Without including any pictures, reproduce the full listing exactly.

Start of Block

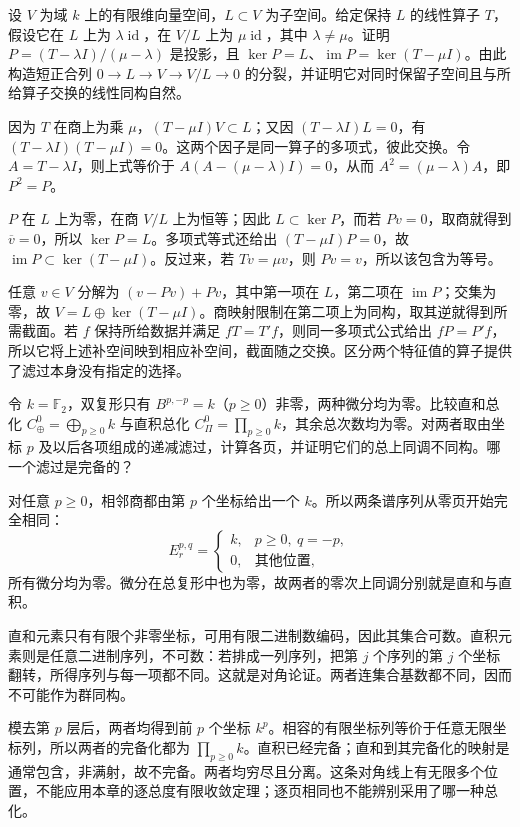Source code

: \begin{exercise}\label{g2:ex:operator-selects-splitting}
	设 \(V\) 为域 \(k\) 上的有限维向量空间，\(L\subset V\) 为子空间。给定保持 \(L\) 的线性算子 \(T\)，假设它在 \(L\) 上为 \(\lambda\operatorname{id}\)，在 \(V/L\) 上为 \(\mu\operatorname{id}\)，其中 \(\lambda\ne\mu\)。证明 \(P=(T-\lambda I)/(\mu-\lambda)\) 是投影，且 \(\ker P=L\)、\(\operatorname{im}P=\ker(T-\mu I)\)。由此构造短正合列 \(0\to L\to V\to V/L\to0\) 的分裂，并证明它对同时保留子空间且与所给算子交换的线性同构自然。
\end{exercise}
\begin{solution}
	因为 \(T\) 在商上为乘 \(\mu\)，\((T-\mu I)V\subset L\)；又因 \((T-\lambda I)L=0\)，有 \((T-\lambda I)(T-\mu I)=0\)。这两个因子是同一算子的多项式，彼此交换。令 \(A=T-\lambda I\)，则上式等价于 \(A(A-(\mu-\lambda)I)=0\)，从而 \(A^2=(\mu-\lambda)A\)，即 \(P^2=P\)。

	\(P\) 在 \(L\) 上为零，在商 \(V/L\) 上为恒等；因此 \(L\subset\ker P\)，而若 \(Pv=0\)，取商就得到 \(\overline v=0\)，所以 \(\ker P=L\)。多项式等式还给出 \((T-\mu I)P=0\)，故 \(\operatorname{im}P\subset\ker(T-\mu I)\)。反过来，若 \(Tv=\mu v\)，则 \(Pv=v\)，所以该包含为等号。

	任意 \(v\in V\) 分解为 \((v-Pv)+Pv\)，其中第一项在 \(L\)，第二项在 \(\operatorname{im}P\)；交集为零，故 \(V=L\oplus\ker(T-\mu I)\)。商映射限制在第二项上为同构，取其逆就得到所需截面。若 \(f\) 保持所给数据并满足 \(fT=T'f\)，则同一多项式公式给出 \(fP=P'f\)，所以它将上述补空间映到相应补空间，截面随之交换。区分两个特征值的算子提供了滤过本身没有指定的选择。
\end{solution}

\begin{exercise}\label{g2:ex:sum-product-totalizations}
	令 \(k=\mathbb F_2\)，双复形只有 \(B^{p,-p}=k\)（\(p\ge0\)）非零，两种微分均为零。比较直和总化 \(C^0_{\oplus}=\bigoplus_{p\ge0}k\) 与直积总化 \(C^0_{\Pi}=\prod_{p\ge0}k\)，其余总次数均为零。对两者取由坐标 \(p\) 及以后各项组成的递减滤过，计算各页，并证明它们的总上同调不同构。哪一个滤过是完备的？
\end{exercise}
\begin{solution}
	对任意 \(p\ge0\)，相邻商都由第 \(p\) 个坐标给出一个 \(k\)。所以两条谱序列从零页开始完全相同：
	\[
		E_r^{p,q}=\begin{cases}k,&p\ge0,\ q=-p,\\0,&\text{其他位置},\end{cases}
	\]
	所有微分均为零。微分在总复形中也为零，故两者的零次上同调分别就是直和与直积。

	直和元素只有有限个非零坐标，可用有限二进制数编码，因此其集合可数。直积元素则是任意二进制序列，不可数：若排成一列序列，把第 \(j\) 个序列的第 \(j\) 个坐标翻转，所得序列与每一项都不同。这就是对角论证。两者连集合基数都不同，因而不可能作为群同构。

	模去第 \(p\) 层后，两者均得到前 \(p\) 个坐标 \(k^p\)。相容的有限坐标列等价于任意无限坐标列，所以两者的完备化都为 \(\prod_{p\ge0}k\)。直积已经完备；直和到其完备化的映射是通常包含，非满射，故不完备。两者均穷尽且分离。这条对角线上有无限多个位置，不能应用本章的逐总度有限收敛定理；逐页相同也不能辨别采用了哪一种总化。
\end{solution}

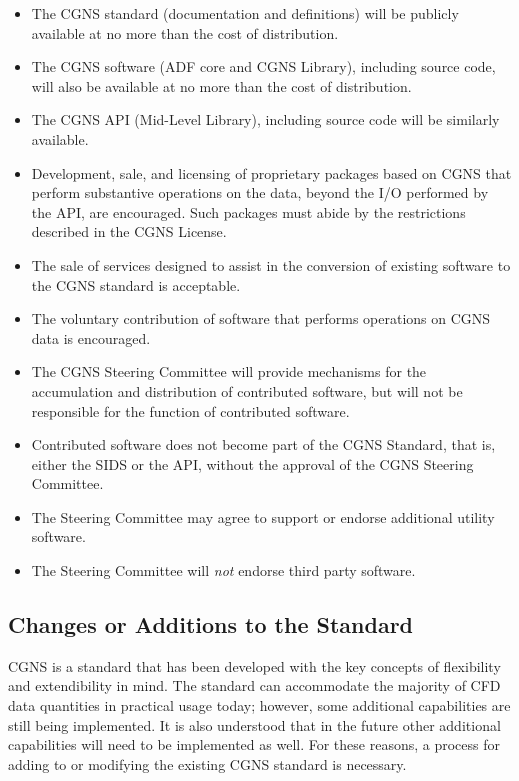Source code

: \begin{itemize}
\item The CGNS standard (documentation and definitions) will be publicly
      available at no more than the cost of distribution.
\item The CGNS software (ADF core and CGNS Library), including source
      code, will also be available at no more than the cost of
      distribution.
\item The CGNS API (Mid-Level Library), including source code will be
      similarly available.
\item Development, sale, and licensing of proprietary packages based on
      CGNS that perform substantive operations on the data, beyond the
      I/O performed by the API, are encouraged.
      Such packages must abide by the restrictions described in the
      CGNS License.
\item The sale of services designed to assist in the conversion of
      existing software to the CGNS standard is acceptable.
\item The voluntary contribution of software that performs operations on
      CGNS data is encouraged.
\item The CGNS Steering Committee will provide mechanisms for the
      accumulation and distribution of contributed software, but will not
      be responsible for the function of contributed software.
\item Contributed software does not become part of the CGNS Standard,
      that is, either the SIDS or the API, without the approval of the
      CGNS Steering Committee.
\item The Steering Committee may agree to support or endorse additional
      utility software.
\item The Steering Committee will \emph{not} endorse third party
      software.
\end{itemize}

\subsection{Changes or Additions to the Standard}
\label{s:changes}

CGNS is a standard that has been developed with the key concepts of
flexibility and extendibility in mind.
The standard can accommodate the majority of CFD data quantities in
practical usage today; however, some additional capabilities are still
being implemented.
It is also understood that in the future other additional capabilities
will need to be implemented as well.
For these reasons, a process for adding to or modifying the existing
CGNS standard is necessary.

End of Block

- SOLUTION:
Source code

: \begin{exercise}\label{g2:ex:operator-selects-splitting}
	设 \(V\) 为域 \(k\) 上的有限维向量空间，\(L\subset V\) 为子空间。给定保持 \(L\) 的线性算子 \(T\)，假设它在 \(L\) 上为 \(\lambda\operatorname{id}\)，在 \(V/L\) 上为 \(\mu\operatorname{id}\)，其中 \(\lambda\ne\mu\)。证明 \(P=(T-\lambda I)/(\mu-\lambda)\) 是投影，且 \(\ker P=L\)、\(\operatorname{im}P=\ker(T-\mu I)\)。由此构造短正合列 \(0\to L\to V\to V/L\to0\) 的分裂，并证明它对同时保留子空间且与所给算子交换的线性同构自然。
\end{exercise}
\begin{solution}
	因为 \(T\) 在商上为乘 \(\mu\)，\((T-\mu I)V\subset L\)；又因 \((T-\lambda I)L=0\)，有 \((T-\lambda I)(T-\mu I)=0\)。这两个因子是同一算子的多项式，彼此交换。令 \(A=T-\lambda I\)，则上式等价于 \(A(A-(\mu-\lambda)I)=0\)，从而 \(A^2=(\mu-\lambda)A\)，即 \(P^2=P\)。

	\(P\) 在 \(L\) 上为零，在商 \(V/L\) 上为恒等；因此 \(L\subset\ker P\)，而若 \(Pv=0\)，取商就得到 \(\overline v=0\)，所以 \(\ker P=L\)。多项式等式还给出 \((T-\mu I)P=0\)，故 \(\operatorname{im}P\subset\ker(T-\mu I)\)。反过来，若 \(Tv=\mu v\)，则 \(Pv=v\)，所以该包含为等号。

	任意 \(v\in V\) 分解为 \((v-Pv)+Pv\)，其中第一项在 \(L\)，第二项在 \(\operatorname{im}P\)；交集为零，故 \(V=L\oplus\ker(T-\mu I)\)。商映射限制在第二项上为同构，取其逆就得到所需截面。若 \(f\) 保持所给数据并满足 \(fT=T'f\)，则同一多项式公式给出 \(fP=P'f\)，所以它将上述补空间映到相应补空间，截面随之交换。区分两个特征值的算子提供了滤过本身没有指定的选择。
\end{solution}

\begin{exercise}\label{g2:ex:sum-product-totalizations}
	令 \(k=\mathbb F_2\)，双复形只有 \(B^{p,-p}=k\)（\(p\ge0\)）非零，两种微分均为零。比较直和总化 \(C^0_{\oplus}=\bigoplus_{p\ge0}k\) 与直积总化 \(C^0_{\Pi}=\prod_{p\ge0}k\)，其余总次数均为零。对两者取由坐标 \(p\) 及以后各项组成的递减滤过，计算各页，并证明它们的总上同调不同构。哪一个滤过是完备的？
\end{exercise}
\begin{solution}
	对任意 \(p\ge0\)，相邻商都由第 \(p\) 个坐标给出一个 \(k\)。所以两条谱序列从零页开始完全相同：
	\[
		E_r^{p,q}=\begin{cases}k,&p\ge0,\ q=-p,\\0,&\text{其他位置},\end{cases}
	\]
	所有微分均为零。微分在总复形中也为零，故两者的零次上同调分别就是直和与直积。

	直和元素只有有限个非零坐标，可用有限二进制数编码，因此其集合可数。直积元素则是任意二进制序列，不可数：若排成一列序列，把第 \(j\) 个序列的第 \(j\) 个坐标翻转，所得序列与每一项都不同。这就是对角论证。两者连集合基数都不同，因而不可能作为群同构。

	模去第 \(p\) 层后，两者均得到前 \(p\) 个坐标 \(k^p\)。相容的有限坐标列等价于任意无限坐标列，所以两者的完备化都为 \(\prod_{p\ge0}k\)。直积已经完备；直和到其完备化的映射是通常包含，非满射，故不完备。两者均穷尽且分离。这条对角线上有无限多个位置，不能应用本章的逐总度有限收敛定理；逐页相同也不能辨别采用了哪一种总化。
\end{solution}

Source code

: \begin{itemize}
\item The CGNS standard (documentation and definitions) will be publicly
      available at no more than the cost of distribution.
\item The CGNS software (ADF core and CGNS Library), including source
      code, will also be available at no more than the cost of
      distribution.
\item The CGNS API (Mid-Level Library), including source code will be
      similarly available.
\item Development, sale, and licensing of proprietary packages based on
      CGNS that perform substantive operations on the data, beyond the
      I/O performed by the API, are encouraged.
      Such packages must abide by the restrictions described in the
      CGNS License.
\item The sale of services designed to assist in the conversion of
      existing software to the CGNS standard is acceptable.
\item The voluntary contribution of software that performs operations on
      CGNS data is encouraged.
\item The CGNS Steering Committee will provide mechanisms for the
      accumulation and distribution of contributed software, but will not
      be responsible for the function of contributed software.
\item Contributed software does not become part of the CGNS Standard,
      that is, either the SIDS or the API, without the approval of the
      CGNS Steering Committee.
\item The Steering Committee may agree to support or endorse additional
      utility software.
\item The Steering Committee will \emph{not} endorse third party
      software.
\end{itemize}

\subsection{Changes or Additions to the Standard}
\label{s:changes}

CGNS is a standard that has been developed with the key concepts of
flexibility and extendibility in mind.
The standard can accommodate the majority of CFD data quantities in
practical usage today; however, some additional capabilities are still
being implemented.
It is also understood that in the future other additional capabilities
will need to be implemented as well.
For these reasons, a process for adding to or modifying the existing
CGNS standard is necessary.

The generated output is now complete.